■ DIRECTIONS ■
Your answer must consist of exactly the lines below, starting with the line with "5. コーポレート・アイデンティティを形成していく方法は。" and going on through the line with "4. 品質管理手法におけるQ", and nothing else.

■ AVAILABLE DATA ■
# # # #
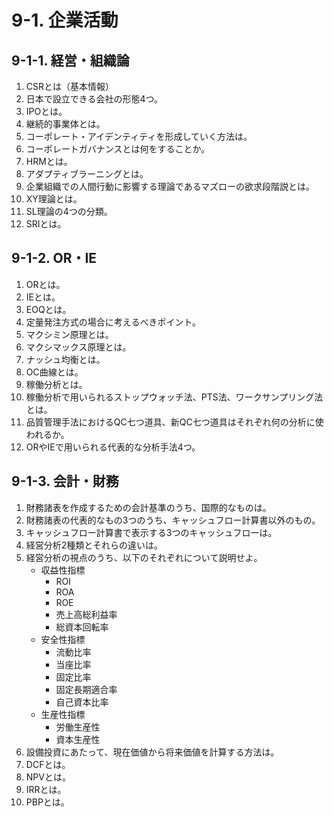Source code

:# 9-1. 企業活動

## 9-1-1. 経営・組織論

1. CSRとは（基本情報）
2. 日本で設立できる会社の形態4つ。
3. IPOとは。
4. 継続的事業体とは。
5. コーポレート・アイデンティティを形成していく方法は。
6. コーポレートガバナンスとは何をすることか。
7. HRMとは。
8. アダプティブラーニングとは。
9. 企業組織での人間行動に影響する理論であるマズローの欲求段階説とは。
9. XY理論とは。
9. SL理論の4つの分類。
9. SRIとは。

## 9-1-2. OR・IE

1. ORとは。
2. IEとは。
3. EOQとは。
4. 定量発注方式の場合に考えるべきポイント。
4. マクシミン原理とは。
4. マクシマックス原理とは。
4. ナッシュ均衡とは。
4. OC曲線とは。
4. 稼働分析とは。
4. 稼働分析で用いられるストップウォッチ法、PTS法、ワークサンプリング法とは。
4. 品質管理手法におけるQC七つ道具、新QC七つ道具はそれぞれ何の分析に使われるか。
4. ORやIEで用いられる代表的な分析手法4つ。

## 9-1-3. 会計・財務

1. 財務諸表を作成するための会計基準のうち、国際的なものは。
2. 財務諸表の代表的なもの3つのうち、キャッシュフロー計算書以外のもの。
3. キャッシュフロー計算書で表示する3つのキャッシュフローは。
4. 経営分析2種類とそれらの違いは。
5. 経営分析の視点のうち、以下のそれぞれについて説明せよ。
   * 収益性指標
     * ROI
     * ROA
     * ROE
     * 売上高総利益率
     * 総資本回転率
   * 安全性指標
     * 流動比率
     * 当座比率
     * 固定比率
     * 固定長期適合率
     * 自己資本比率
   * 生産性指標
     * 労働生産性
     * 資本生産性
6. 設備投資にあたって、現在価値から将来価値を計算する方法は。
7. DCFとは。
8. NPVとは。
9. IRRとは。
10. PBPとは。
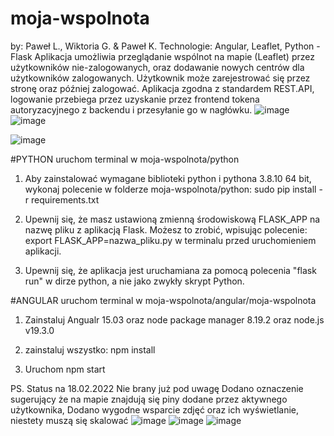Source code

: # moja-wspolnota
by: Paweł L., Wiktoria G. & Paweł K.
Technologie: Angular, Leaflet, Python - Flask
Aplikacja umożliwia przeglądanie wspólnot na mapie (Leaflet) przez użytkowników nie-zalogowanych, oraz dodawanie nowych centrów dla użytkowników zalogowanych. 
Użytkownik może zarejestrować się przez stronę oraz później zalogować.
Aplikacja zgodna z standardem REST.API, logowanie przebiega przez uzyskanie przez frontend tokena autoryzacyjnego z backendu i przesyłanie go w nagłówku.
![image](https://user-images.githubusercontent.com/43883128/219617222-3a0e7c75-b54f-4e57-8d4f-0916dd279dd6.png)
![image](https://user-images.githubusercontent.com/43883128/219617305-61927a61-5b2c-4317-bcc5-f95b715367d7.png)

![image](https://user-images.githubusercontent.com/43883128/219617395-c822e46c-4d5d-4bcb-b019-193713f52471.png)

#PYTHON
uruchom terminal w moja-wspolnota/python

1. Aby zainstalować wymagane biblioteki python i pythona 3.8.10 64 bit, wykonaj polecenie w folderze moja-wspolnota/python:
sudo pip install -r requirements.txt 

2. Upewnij się, że masz ustawioną zmienną środowiskową FLASK_APP na nazwę pliku z aplikacją Flask. Możesz to zrobić, wpisując polecenie:
export FLASK_APP=nazwa_pliku.py 
w terminalu przed uruchomieniem aplikacji.

3. Upewnij się, że aplikacja jest uruchamiana za pomocą polecenia "flask run" w dirze python, a nie jako zwykły skrypt Python.

#ANGULAR
uruchom terminal w moja-wspolnota/angular/moja-wspolnota

1. Zainstaluj Angualr 15.03 oraz node package manager 8.19.2 oraz node.js v19.3.0

2. zainstaluj wszystko: npm install

3. Uruchom npm start




PS. Status na 18.02.2022 Nie brany już pod uwagę
Dodano oznaczenie sugerujący że na mapie znajdują się piny dodane przez aktywnego użytkownika, 
Dodano wygodne wsparcie zdjęć oraz ich wyświetlanie, niestety muszą się skalować
![image](https://user-images.githubusercontent.com/43883128/219725040-0a3ca6fc-461d-4ef3-a94e-7cb3ddd8d9bf.png)
![image](https://user-images.githubusercontent.com/43883128/219727476-99194f4d-171d-443c-b73c-633519cdb7e7.png)
![image](https://user-images.githubusercontent.com/43883128/219728214-28b1ffe7-4fc3-4e79-97cf-973b93cc4421.png)

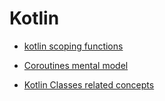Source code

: # Kotlin
- [kotlin scoping functions](https://medium.com/@fatihcoskun/kotlin-scoping-functions-apply-vs-with-let-also-run-816e4efb75f5)

- [Coroutines mental model](https://www.lukaslechner.com/understanding-kotlin-coroutines-with-this-mental-model/)

- [Kotlin Classes related concepts](https://kotlinlang.org/docs/classes.html)
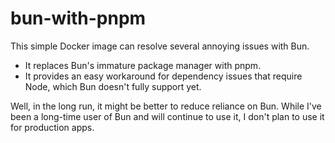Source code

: # bun-with-pnpm

This simple Docker image can resolve several annoying issues with Bun.

- It replaces Bun's immature package manager with pnpm.
- It provides an easy workaround for dependency issues that require Node, which Bun doesn't fully support yet.

Well, in the long run, it might be better to reduce reliance on Bun. While I've been a long-time user of Bun and will continue to use it, I don't plan to use it for production apps.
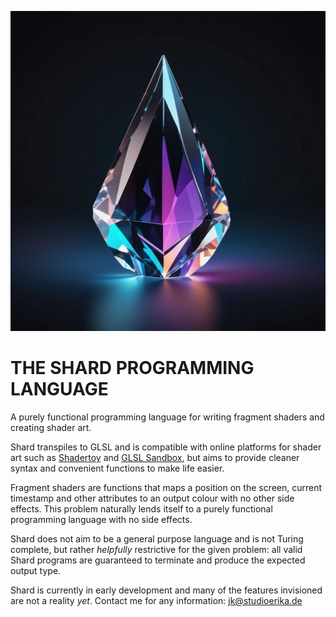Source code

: 
<p align="center">
  <img width="512" height="512" src="./shard.jpg" alt="A prismatic, crystal shard in the style of a minimalistic logo.">
</p>

# THE SHARD PROGRAMMING LANGUAGE
A purely functional programming language for writing fragment shaders and creating shader art.

Shard transpiles to GLSL and is compatible with online platforms for shader art such as [Shadertoy](https://www.shadertoy.com/) and [GLSL Sandbox](https://glslsandbox.com/), but aims to provide cleaner syntax and convenient functions to make life easier.

Fragment shaders are functions that maps a position on the screen, current timestamp and other attributes to an output colour with no other side effects. This problem naturally lends itself to a purely functional programming language with no side effects.

Shard does not aim to be a general purpose language and is not Turing complete, but rather *helpfully* restrictive for the given problem: all valid Shard programs are guaranteed to terminate and produce the expected output type.

Shard is currently in early development and many of the features invisioned are not a reality *yet*. Contact me for any information: jk@studioerika.de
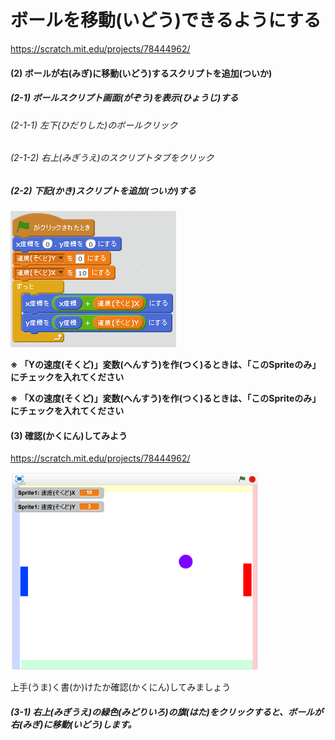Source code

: # ボールを移動(いどう)できるようにする

https://scratch.mit.edu/projects/78444962/



#### (2) ボールが右(みぎ)に移動(いどう)するスクリプトを追加(ついか)
##### (2-1) ボールスクリプト画面(がぞう)を表示(ひょうじ)する
###### (2-1-1) 左下(ひだりした)のボールクリック
###### (2-1-2) 右上(みぎうえ)のスクリプトタブをクリック
##### (2-2) 下記(かき)スクリプトを追加(ついか)する
![](ball_script_001a.png)


**※ 「Yの速度(そくど)」変数(へんすう)を作(つく)るときは、「このSpriteのみ」にチェックを入れてください**

**※ 「Xの速度(そくど)」変数(へんすう)を作(つく)るときは、「このSpriteのみ」にチェックを入れてください**



#### (3) 確認(かくにん)してみよう
https://scratch.mit.edu/projects/78444962/

![](create_ball_scratch.png)

上手(うま)く書(か)けたか確認(かくにん)してみましょう

##### (3-1) 右上(みぎうえ)の緑色(みどりいろ)の旗(はた)をクリックすると、ボールが右(みぎ)に移動(いどう)します。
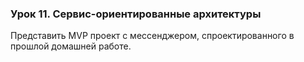 ### Урок 11. Сервис-ориентированные архитектуры
Представить MVP проект с мессенджером, спроектированного в прошлой домашней работе.
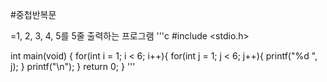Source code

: #중첩반복문

=1, 2, 3, 4, 5를 5줄 출력하는 프로그램
'''c
#include <stdio.h>

int main(void) {
  for(int i = 1; i < 6; i++){
    for(int j = 1; j < 6; j++){
      printf("%d ", j);
    }
    printf("\n");
  }
  return 0;
}
'''
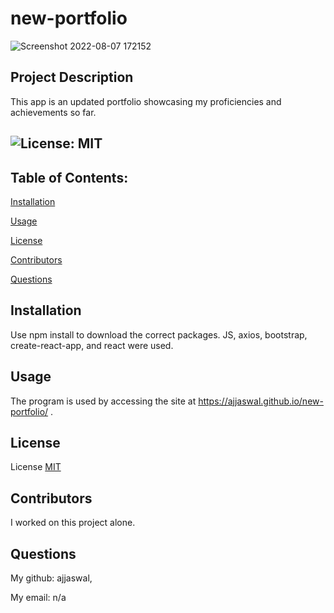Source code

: # new-portfolio

![Screenshot 2022-08-07 172152](https://user-images.githubusercontent.com/102101481/183311392-b725e3ef-561c-4759-b22c-10563d3e31f2.png)

##  Project Description
This app is an updated portfolio showcasing my proficiencies and achievements so far. 


## ![License: MIT](https://img.shields.io/badge/License-MIT-yellow.svg)
  
  ## Table of Contents:

  [Installation](#installation)

  [Usage](#usage)

  [License](#license)

  [Contributors](#contributors)

  [Questions](#questions)
  
  ## Installation
  Use npm install to download the correct packages. JS, axios, bootstrap, create-react-app, and react were used. 
  
  ## Usage
  The program is used by accessing the site at https://ajjaswal.github.io/new-portfolio/ .  
  
  ## License

  License [MIT](https://choosealicense.com/licenses/mit/)
  
  ## Contributors
  I worked on this project alone.
  
  ## Questions
  My github: ajjaswal,
  
  My email: n/a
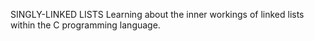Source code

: SINGLY-LINKED LISTS
Learning about the inner workings of linked lists within the C programming language.
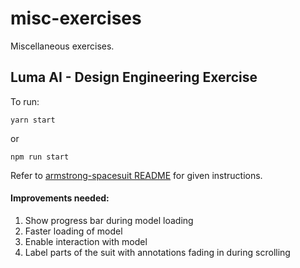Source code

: # misc-exercises

Miscellaneous exercises.

## Luma AI - Design Engineering Exercise

To run: 

`yarn start`

or 

`npm run start`


Refer to [armstrong-spacesuit README](packages/armstrong-spacesuit/README.md) for given instructions.

#### Improvements needed:
1. Show progress bar during model loading
2. Faster loading of model 
3. Enable interaction with model
4. Label parts of the suit with annotations fading in during scrolling
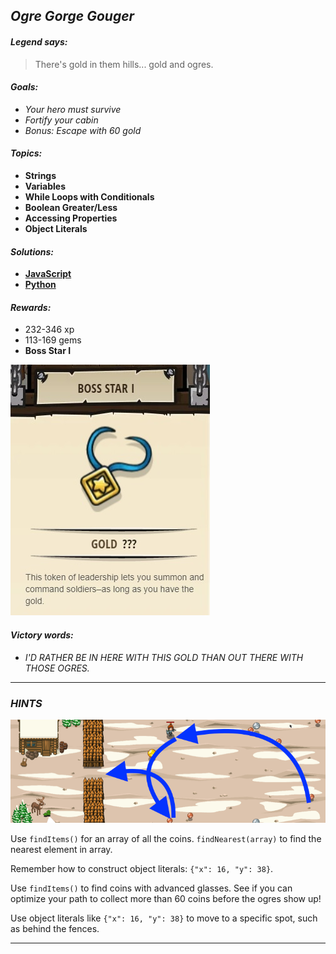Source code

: ## _Ogre Gorge Gouger_

#### _Legend says:_
> There's gold in them hills... gold and ogres.

#### _Goals:_
+ _Your hero must survive_
+ _Fortify your cabin_
+ _Bonus: Escape with 60 gold_

#### _Topics:_
+ **Strings**
+ **Variables**
+ **While Loops with Conditionals**
+ **Boolean Greater/Less**
+ **Accessing Properties**
+ **Object Literals**

#### _Solutions:_
+ **[JavaScript](ogreGorgeGouger.js)**
+ **[Python](ogre_gorge_gouger.py)**

#### _Rewards:_
+ 232-346 xp
+ 113-169 gems
+ **Boss Star I**

![](img/star.jpg)

#### _Victory words:_
+ _I'D RATHER BE IN HERE WITH THIS GOLD THAN OUT THERE WITH THOSE OGRES._

___

### _HINTS_

![](img/ogre_gorge-gouger.png)

Use `findItems()` for an array of all the coins. `findNearest(array)` to find the nearest element in array.

Remember how to construct object literals: `{"x": 16, "y": 38}`.

Use `findItems()` to find coins with advanced glasses. See if you can optimize your path to collect more than 60 coins before the ogres show up!

Use object literals like `{"x": 16, "y": 38}` to move to a specific spot, such as behind the fences.

___
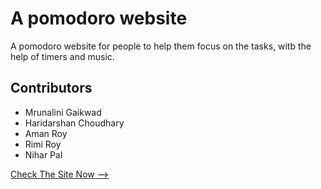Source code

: # A pomodoro website
A pomodoro website for people to help them focus on the tasks, witb the help of timers and music.

## Contributors
- Mrunalini Gaikwad
- Haridarshan Choudhary
- Aman Roy
- Rimi Roy
- Nihar Pal

[Check The Site Now -->](https://hdck007.github.io/project-for-ptp/site/index.html)
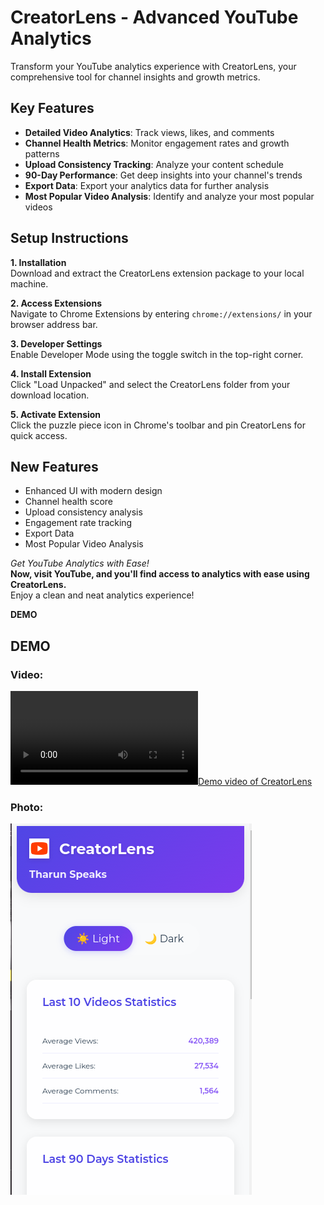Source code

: # CreatorLens - Advanced YouTube Analytics

Transform your YouTube analytics experience with CreatorLens, your comprehensive tool for channel insights and growth metrics.

## Key Features

- **Detailed Video Analytics**: Track views, likes, and comments
- **Channel Health Metrics**: Monitor engagement rates and growth patterns
- **Upload Consistency Tracking**: Analyze your content schedule
- **90-Day Performance**: Get deep insights into your channel's trends
- **Export Data**: Export your analytics data for further analysis
- **Most Popular Video Analysis**: Identify and analyze your most popular videos

## Setup Instructions
**1. Installation**
<br>
Download and extract the CreatorLens extension package to your local machine.

**2. Access Extensions**
<br>
Navigate to Chrome Extensions by entering `chrome://extensions/` in your browser address bar.

**3. Developer Settings**
<br>
Enable Developer Mode using the toggle switch in the top-right corner.

**4. Install Extension**
<br>
Click "Load Unpacked" and select the CreatorLens folder from your download location.

**5. Activate Extension**
<br>
Click the puzzle piece icon in Chrome's toolbar and pin CreatorLens for quick access.

## New Features
- Enhanced UI with modern design
- Channel health score
- Upload consistency analysis
- Engagement rate tracking
- Export Data
- Most Popular Video Analysis

*Get YouTube Analytics with Ease!*
<br>
**Now, visit YouTube, and you'll find access to analytics with ease using CreatorLens.**
<br>
Enjoy a clean and neat analytics experience!

**DEMO**
<br>

## DEMO

### Video:
[![Demo video of CreatorLens](demo_video.webm)](https://drive.google.com/file/d/1HMsGZbKULsqfRGAl0qzevFZ6zM555CTp/view?usp=sharing)

### Photo:
![Demo of CreatorLens](demo.png)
# # # #
■ RESULT OF THE TASK ■
5. コーポレート・アイデンティティを形成していく方法は。
6. コーポレートガバナンスとは何をすることか。
7. HRMとは。
8. アダプティブラーニングとは。
9. 企業組織での人間行動に影響する理論であるマズローの欲求段階説とは。
9. XY理論とは。
9. SL理論の4つの分類。
9. SRIとは。

## 9-1-2. OR・IE

1. ORとは。
2. IEとは。
3. EOQとは。
4. 定量発注方式の場合に考えるべきポイント。
4. マクシミン原理とは。
4. マクシマックス原理とは。
4. ナッシュ均衡とは。
4. OC曲線とは。
4. 稼働分析とは。
4. 稼働分析で用いられるストップウォッチ法、PTS法、ワークサンプリング法とは。
4. 品質管理手法におけるQC七つ道具、新QC七つ道具はそれぞれ何の分析に使われるか。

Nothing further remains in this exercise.